- _INFORMATION GIVEN_:
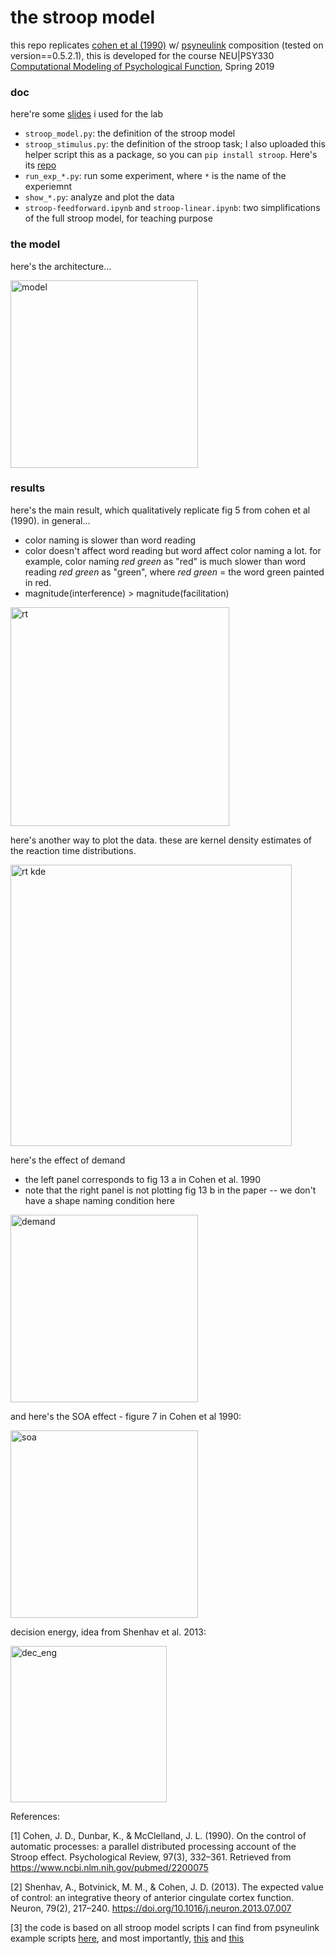 # the stroop model

this repo replicates 
<a href="https://www.ncbi.nlm.nih.gov/pubmed/2200075">cohen et al (1990)</a>
w/ 
<a href="https://github.com/PrincetonUniversity/PsyNeuLink">psyneulink</a> 
composition 
(tested on version==0.5.2.1),
this is developed for the course NEU|PSY330 
<a href="https://registrar.princeton.edu/course-offerings/course-details?courseid=005628&term=1194">Computational Modeling of Psychological Function</a>, Spring 2019 

### doc 

here're some <a href="https://docs.google.com/presentation/d/1uG9LVT5susIOUvRCeg8qzzZNwNnwRbGPTiRGcjAyqGU/edit?usp=sharing">slides</a> 
i used for the lab

- `stroop_model.py`: the definition of the stroop model
- `stroop_stimulus.py`: the definition of the stroop task; I also uploaded this helper script this as a package, so you can `pip install stroop`. Here's its <a href="https://github.com/qihongl/stroop-stimuli">repo</a>
- `run_exp_*.py`: run some experiment, where `*` is the name of the experiemnt
- `show_*.py`: analyze and plot the data 
- `stroop-feedforward.ipynb` and `stroop-linear.ipynb`: two simplifications of the full stroop model, for teaching purpose


### the model

here's the architecture... 

<img src="https://github.com/qihongl/stroop-pnlcomp/blob/master/imgs/STROOP-model.png" alt="model" height=300px>

### results

here's the main result, which qualitatively replicate fig 5 from cohen et al (1990). in general...
- color naming is slower than word reading
- color doesn't affect word reading but word affect color naming a lot. for example, color naming *red green* as "red" is much slower than word reading *red green* as "green", where *red green* = the word green painted in red. 
- magnitude(interference) > magnitude(facilitation)

<img src="https://github.com/qihongl/stroop-pnlcomp/blob/master/imgs/stroop.png" alt="rt" height=350px>


here's another way to plot the data. these are kernel density estimates of the reaction time distributions.  

<img src="https://github.com/qihongl/stroop-pnlcomp/blob/master/imgs/rt_kde.png" alt="rt kde" height=450px>

here's the effect of demand 
- the left panel corresponds to fig 13 a in Cohen et al. 1990
- note that the right panel is not plotting fig 13 b in the paper -- we don't have a shape naming condition here 

<img src="https://github.com/qihongl/stroop-cohen-etal-1990/blob/master/imgs/demand.png" alt="demand" height=300px>


and here's the SOA effect - figure 7 in Cohen et al 1990: 

<img src="https://github.com/qihongl/stroop-pnlcomp/blob/master/imgs/soa.png" alt="soa" height=300px>


decision energy, idea from Shenhav et al. 2013: 

<img src="https://github.com/qihongl/stroop-cohen-etal-1990/blob/master/imgs/dec_act.png" alt="dec_eng" height=250px>




References: 

[1] Cohen, J. D., Dunbar, K., & McClelland, J. L. (1990). On the control of automatic processes: a parallel distributed processing account of the Stroop effect. Psychological Review, 97(3), 332–361. Retrieved from https://www.ncbi.nlm.nih.gov/pubmed/2200075

[2] Shenhav, A., Botvinick, M. M., & Cohen, J. D. (2013). The expected value of control: an integrative theory of anterior cingulate cortex function. Neuron, 79(2), 217–240. https://doi.org/10.1016/j.neuron.2013.07.007

[3] the code is based on all stroop model scripts I can find from psyneulink example scripts 
<a href="https://github.com/PrincetonUniversity/PsyNeuLink/tree/master/Scripts">here</a>, 
and most importantly,
<a href="https://github.com/PrincetonUniversity/PsyNeuLink/blob/master/Scripts/Examples/Stroop%20Basic.py">this</a> 
and 
<a href="https://github.com/PrincetonUniversity/PsyNeuLink/blob/master/Scripts/Laura%20Stroop.py">this</a>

- _TASK DIRECTIONS_: Each line above that includes the word "from" is to be copied.

- _THE ANSWER_:
here's the main result, which qualitatively replicate fig 5 from cohen et al (1990). in general...
decision energy, idea from Shenhav et al. 2013: 
[1] Cohen, J. D., Dunbar, K., & McClelland, J. L. (1990). On the control of automatic processes: a parallel distributed processing account of the Stroop effect. Psychological Review, 97(3), 332–361. Retrieved from https://www.ncbi.nlm.nih.gov/pubmed/2200075
[3] the code is based on all stroop model scripts I can find from psyneulink example scripts 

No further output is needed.